[Problem description] The answer must be an exact transcription of the lines below from the first through the one containing "subsequent grounding around the world.", with the pictures left out; please add nothing else.

++++++++++

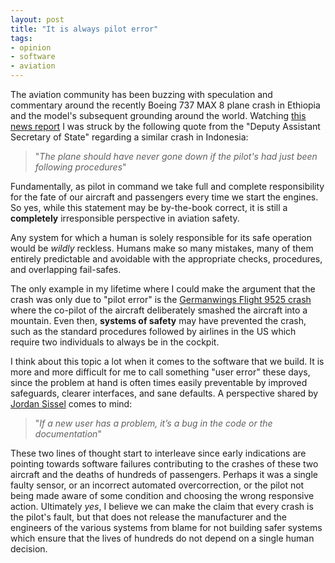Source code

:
 ```yaml
---
layout: post
title: "It is always pilot error"
tags:
- opinion
- software
- aviation
---
```


The aviation community has been buzzing with speculation and commentary around
the recently Boeing 737 MAX 8 plane crash in Ethiopia and the model's
subsequent grounding around the world.
Watching [this news report](https://www.youtube.com/watch?v=-rmZ4r3E8_A) I was struck
by the following quote from the "Deputy Assistant Secretary of State" regarding
a similar crash in Indonesia:

> "*The plane should have never gone down if the pilot's had just been following
> procedures*"

Fundamentally, as pilot in command we take full and complete responsibility for
the fate of our aircraft and passengers every time we start the engines. So
yes, while this statement may be by-the-book correct, it is still a
**completely** irresponsible perspective in aviation safety.

Any system for which a human is solely responsible for its safe operation would
be _wildly_ reckless. Humans make so many mistakes, many of them entirely
predictable and avoidable with the appropriate checks, procedures, and
overlapping fail-safes.

The only example in my lifetime where I could make the argument that the crash
was only due to "pilot error" is the [Germanwings Flight 9525
crash](https://en.wikipedia.org/wiki/Germanwings_crash) where the co-pilot of
the aircraft deliberately smashed the aircraft into a mountain. Even then,
**systems of safety** may have prevented the crash, such as the standard
procedures followed by airlines in the US which require two individuals to
always be in the cockpit.

I think about this topic a lot when it comes to the software that we build.  It
is more and more difficult for me to call something "user error" these days,
since the problem at hand is often times easily preventable by improved
safeguards, clearer interfaces, and sane defaults. A perspective shared by
[Jordan Sissel](https://twitter.com/jordansissel) comes to mind:

> "*If a new user has a problem,
> it’s a bug in the code or the documentation*"

These two lines of thought start to interleave since early indications are
pointing towards software failures contributing to the crashes of these two
aircraft and the deaths of hundreds of passengers. Perhaps it was a single
faulty sensor, or an incorrect automated overcorrection, or the pilot not being
made aware of some condition and choosing the wrong responsive action.
Ultimately _yes_, I believe we can make the claim that every crash is
the pilot's fault, but that does not release the manufacturer and
the engineers of the various systems from blame for not building safer systems
which ensure that the lives of hundreds do not depend on a single human
decision.
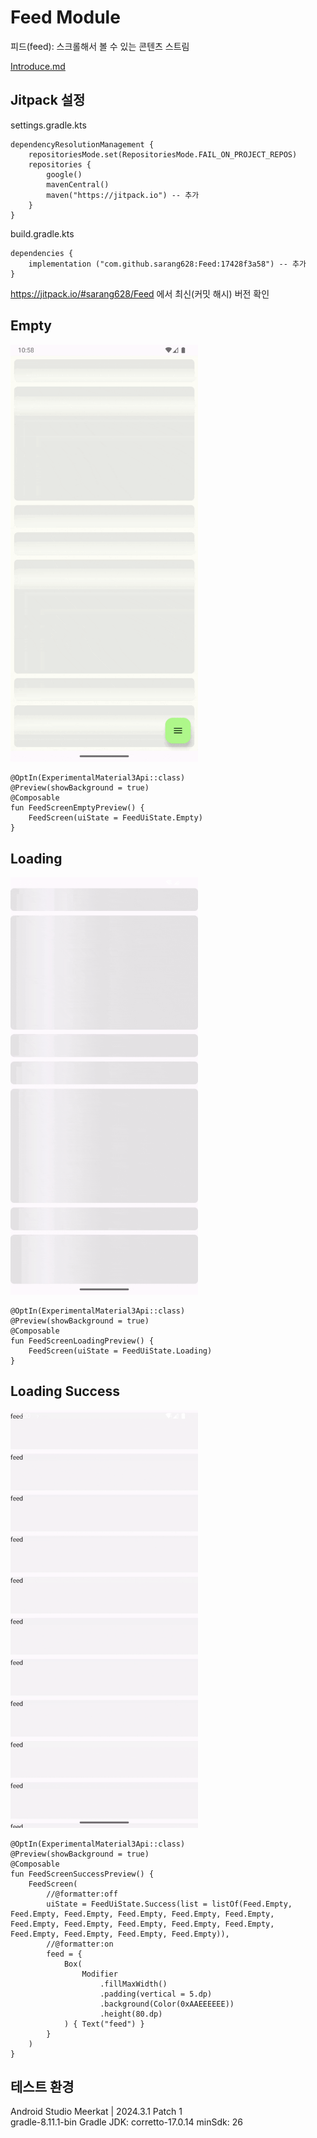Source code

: # Feed Module

피드(feed): 스크롤해서 볼 수 있는 콘텐츠 스트림

[Introduce.md](./docs/Introduce.md)

## Jitpack 설정

settings.gradle.kts

```
dependencyResolutionManagement {
    repositoriesMode.set(RepositoriesMode.FAIL_ON_PROJECT_REPOS)
    repositories {
        google()
        mavenCentral()
        maven("https://jitpack.io") -- 추가
    }
}
```

build.gradle.kts

```
dependencies {
    implementation ("com.github.sarang628:Feed:17428f3a58") -- 추가
}
```

https://jitpack.io/#sarang628/Feed 에서 최신(커밋 해시) 버전 확인

## Empty

<img src="screenshots/empty.gif" width="300">

```
@OptIn(ExperimentalMaterial3Api::class)
@Preview(showBackground = true)
@Composable
fun FeedScreenEmptyPreview() {
    FeedScreen(uiState = FeedUiState.Empty)
}
```

## Loading

<img src="screenshots/preview3.gif" width="300">

```
@OptIn(ExperimentalMaterial3Api::class)
@Preview(showBackground = true)
@Composable
fun FeedScreenLoadingPreview() {
    FeedScreen(uiState = FeedUiState.Loading)
}
```

## Loading Success

<img src="screenshots/preview4.gif" width="300">

```
@OptIn(ExperimentalMaterial3Api::class)
@Preview(showBackground = true)
@Composable
fun FeedScreenSuccessPreview() {
    FeedScreen(
        //@formatter:off
        uiState = FeedUiState.Success(list = listOf(Feed.Empty, Feed.Empty, Feed.Empty, Feed.Empty, Feed.Empty, Feed.Empty, Feed.Empty, Feed.Empty, Feed.Empty, Feed.Empty, Feed.Empty, Feed.Empty, Feed.Empty, Feed.Empty, Feed.Empty)),
        //@formatter:on
        feed = {
            Box(
                Modifier
                    .fillMaxWidth()
                    .padding(vertical = 5.dp)
                    .background(Color(0xAAEEEEEE))
                    .height(80.dp)
            ) { Text("feed") }
        }
    )
}
```

## 테스트 환경

Android Studio Meerkat | 2024.3.1 Patch 1<br>
gradle-8.11.1-bin
Gradle JDK: corretto-17.0.14
minSdk: 26
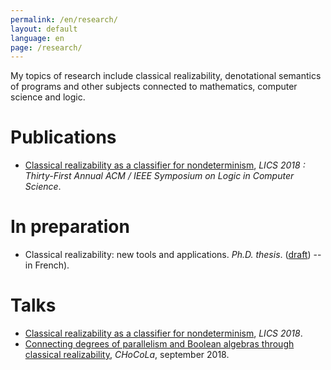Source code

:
 ```yaml
---
permalink: /en/research/
layout: default
language: en
page: /research/
---
```


My topics of research include classical realizability, denotational semantics of programs and other subjects connected to mathematics, computer science and logic.

Publications
============

* [Classical realizability as a classifier for nondeterminism](/docs/geoffroy-2018-classical-realizability-classifier-for-nondeterminism.pdf), *LICS 2018 : Thirty-First Annual ACM / IEEE Symposium on Logic in Computer Science*.

In preparation
==============

* Classical realizability: new tools and applications. *Ph.D. thesis*. ([draft](/docs/these-brouillon-18-01-2019.pdf)) -- in French).

Talks
=====

* [Classical realizability as a classifier for nondeterminism](/docs/slides-geoffroy-2018-classical-realizability-classifier-for-nondeterminism.pdf), *LICS 2018*.
* [Connecting degrees of parallelism and Boolean algebras through classical realizability](/docs/slides-geoffroy-chocola-09-2018.pdf), *CHoCoLa*, september 2018.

++++++++++

[Task result]
Source code

:
 ```yaml
---
layout: post
title: "It is always pilot error"
tags:
- opinion
- software
- aviation
---
```


The aviation community has been buzzing with speculation and commentary around
the recently Boeing 737 MAX 8 plane crash in Ethiopia and the model's
subsequent grounding around the world.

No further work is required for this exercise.